Trump got a visit at Trump tower from a central figure in the GOP establishment. Senate Foreign Relations Committee Chairman Bob Corker who is seen as a potential Trump V.P. pick.

In a new NBC/"Wall Street Journal" poll shows that rank-and-file Republicans are consolidating around Trump, with 86 percent of Republicans now backing Trump against Hillary Clinton, up from 72 percent last month.

Joining me now is MSNBC political analyst, former Republican National Committee chairman, Michael Steele.

And, Michael, this movement among the voters I think is probably not surprising to you. You basically have been predicting this from the beginning.

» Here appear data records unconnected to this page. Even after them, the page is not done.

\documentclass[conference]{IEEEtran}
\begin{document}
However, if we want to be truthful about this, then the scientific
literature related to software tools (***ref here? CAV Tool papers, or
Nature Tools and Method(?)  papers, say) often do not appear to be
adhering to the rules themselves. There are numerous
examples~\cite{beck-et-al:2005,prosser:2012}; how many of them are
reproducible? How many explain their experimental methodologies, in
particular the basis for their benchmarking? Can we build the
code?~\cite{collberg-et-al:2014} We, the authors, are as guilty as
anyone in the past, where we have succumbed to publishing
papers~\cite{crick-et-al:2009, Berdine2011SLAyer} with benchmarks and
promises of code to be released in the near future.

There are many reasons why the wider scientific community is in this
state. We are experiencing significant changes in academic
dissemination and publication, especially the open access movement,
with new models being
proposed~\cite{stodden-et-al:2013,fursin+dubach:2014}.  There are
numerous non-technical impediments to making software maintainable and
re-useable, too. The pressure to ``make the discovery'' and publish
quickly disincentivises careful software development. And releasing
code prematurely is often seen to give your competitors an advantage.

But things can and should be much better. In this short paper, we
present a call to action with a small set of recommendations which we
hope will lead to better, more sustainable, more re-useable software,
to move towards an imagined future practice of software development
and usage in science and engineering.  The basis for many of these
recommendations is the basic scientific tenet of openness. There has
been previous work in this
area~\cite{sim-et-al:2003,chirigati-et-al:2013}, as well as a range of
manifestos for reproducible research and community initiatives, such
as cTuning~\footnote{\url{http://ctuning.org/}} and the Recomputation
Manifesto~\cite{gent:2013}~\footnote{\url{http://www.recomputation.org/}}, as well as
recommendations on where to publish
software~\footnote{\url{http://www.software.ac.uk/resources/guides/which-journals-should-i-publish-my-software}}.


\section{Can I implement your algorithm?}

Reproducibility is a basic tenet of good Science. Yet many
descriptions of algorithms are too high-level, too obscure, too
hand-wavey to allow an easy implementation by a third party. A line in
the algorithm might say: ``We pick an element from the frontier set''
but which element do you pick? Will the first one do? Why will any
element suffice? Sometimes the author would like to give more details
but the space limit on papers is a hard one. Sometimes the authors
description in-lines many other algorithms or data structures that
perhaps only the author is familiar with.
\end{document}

MICHAEL STEELE, MSNBC POLITICAL ANALYST/FORMER REPUBLICAN NATIONAL COMMITTEE CHAIRMAN: Yes. Exactly. This is the trend line. And the voters have actually been out in front of the leadership in the party for quite some time when it comes to Trump. You had 17 very capable, qualified individuals running for the presidency, during this primary. And they chose, they narrowed it down, despite everything against them. They did.

And right now, you`re going to see the establishment types, the moneyed interest in the party, come to that same table. A little bit slower. But they`re going to get there.

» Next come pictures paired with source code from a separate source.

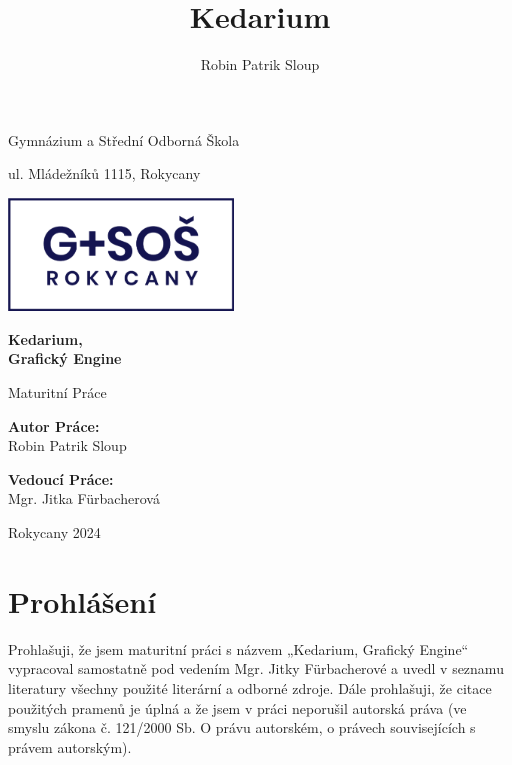 \documentclass[12pt]{article}
\title{Kedarium}
\author{Robin Patrik Sloup}
\begin{document}
\begin{titlepage}
	\begin{center}
		{\Large Gymnázium a Střední Odborná Škola\par}
		ul. Mládežníků 1115, Rokycany
	\end{center}
	\begin{center}
		\vspace{1cm}
		\includegraphics[height=3cm]{school-logo.png}\\
	\end{center}
	\vspace*{\fill}
	\begin{center}
		{\Huge \textbf{Kedarium,\\Grafický Engine}\par}
		\vspace{0.3cm}
		{\Large Maturitní Práce\par}
		\vspace{1.5cm}
	\end{center}
	\vspace*{\fill}
	\begin{center}
		\begin{minipage}[t]{0.45\textwidth}
			\centering
			\textbf{Autor Práce:}\\
			Robin Patrik Sloup
		\end{minipage}%
		\begin{minipage}[t]{0.45\textwidth}
			\centering
			\textbf{Vedoucí Práce:}\\
			Mgr. Jitka Fürbacherová
		\end{minipage}
	\end{center}
	\vspace{2cm}
	\begin{center}
		Rokycany 2024
	\end{center}
	\thispagestyle{empty}
\end{titlepage}
\setcounter{page}{2}
\section*{Prohlášení}
Prohlašuji, že jsem maturitní práci s názvem „Kedarium, Grafický Engine“ vypracoval samostatně pod vedením Mgr. Jitky Fürbacherové a uvedl v seznamu literatury všechny použité literární a odborné
zdroje. Dále prohlašuji, že citace použitých pramenů je úplná a že jsem v práci neporušil
autorská práva (ve smyslu zákona č. 121/2000 Sb. O právu autorském, o právech souvisejících
s právem autorským).
\end{document}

HAYES: Right, so we`re seeing -- OK. We`re seeing Bob Corker today meeting at Trump tower, I thought was interesting Trump summons him up Trump Tower. Here`s my read on what`s happened the last three weeks. Paul Ryan flirted with this idea of trying to create some sort of third way, right? So, some way that you could carve out space that was you`re running as a Republican in 2016 but you`re not running as a Trumpkin, essentially.

STEELE: Right.

HAYES: And I think that clearly revealed itself to be impossible. Would you agree?

STEELE: Yes, because the reality was who was that individual?

HAYES: Right.

STEELE: Who would be the individual that everyone`s going to rally to if not Trump? And so, you`ve had nine, ten months of that. And the reality was, nobody showed up. So, where do you go from there? Nowhere.

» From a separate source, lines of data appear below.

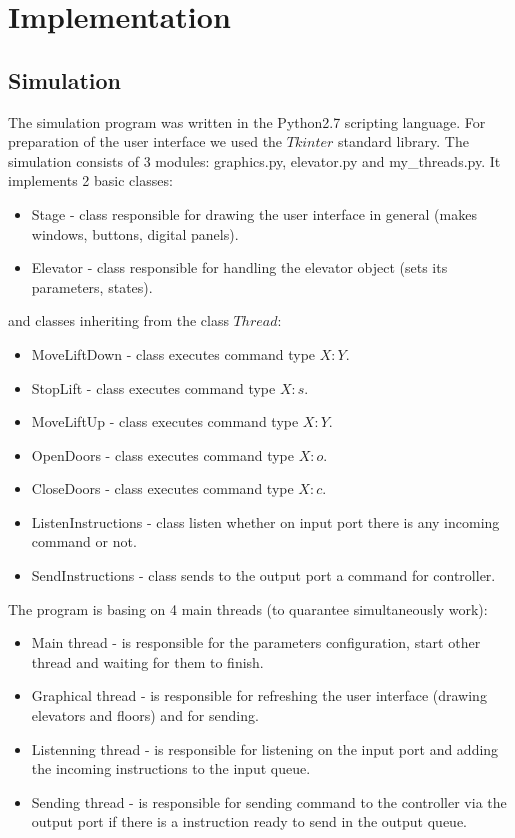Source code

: \documentclass[12pt]{article}
\begin{document}


\section{Implementation}
\subsection{Simulation}
The simulation program was written in the Python2.7 scripting language. For preparation of the user interface we used the $Tkinter$ standard library. 
The simulation consists of 3 modules: graphics.py, elevator.py and my{\_}threads.py. It implements 2 basic classes:  
\begin{itemize}
 \item Stage - class responsible for drawing the user interface in general (makes windows, buttons, digital panels).
 \item Elevator - class responsible for handling the elevator object (sets its parameters, states). 
\end{itemize}
and classes inheriting from the class $Thread$:
\begin{itemize}
 \item MoveLiftDown - class executes command type $X:Y$.
 \item StopLift - class executes command type $X:s$.
 \item MoveLiftUp - class executes command type $X:Y$.
 \item OpenDoors - class executes command type $X:o$.
 \item CloseDoors - class executes command type $X:c$.
 \item ListenInstructions - class listen whether on input port there is any incoming command or not.
 \item SendInstructions - class sends to the output port a command for controller.
\end{itemize}


The program is basing on 4 main threads (to quarantee simultaneously work): 
\begin{itemize}
	\item Main thread - is responsible for the parameters configuration, start other thread and waiting for them to finish.
	\item Graphical thread - is responsible for refreshing the user interface (drawing elevators and floors) and for sending. 
	\item Listenning thread - is responsible for listening on the input port and adding the incoming instructions to the input queue.
	\item Sending thread - is responsible for sending command to the controller via the output port if there is a instruction ready to send in the output queue.		
\end{itemize}
\end{document}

So, you bring the temperature down. You quietly step off stage right. You move on to the next thing.

HAYES: Now, here`s the issue as I see it, I think from a purely sort of amoral, strategic perspective, it is probably ultimately correct that you can`t separate yourself from your party`s nominee. Your fortunes will rise and fall with him, right?

STEELE: Yes, yes.

HAYES: So, this idea you`re going to bail out Kelly Ayotte in New Hampshire by putting distance between Trump I think is ridiculous, right?

STEELE: Right. It`s absolutely right. Absolutely right.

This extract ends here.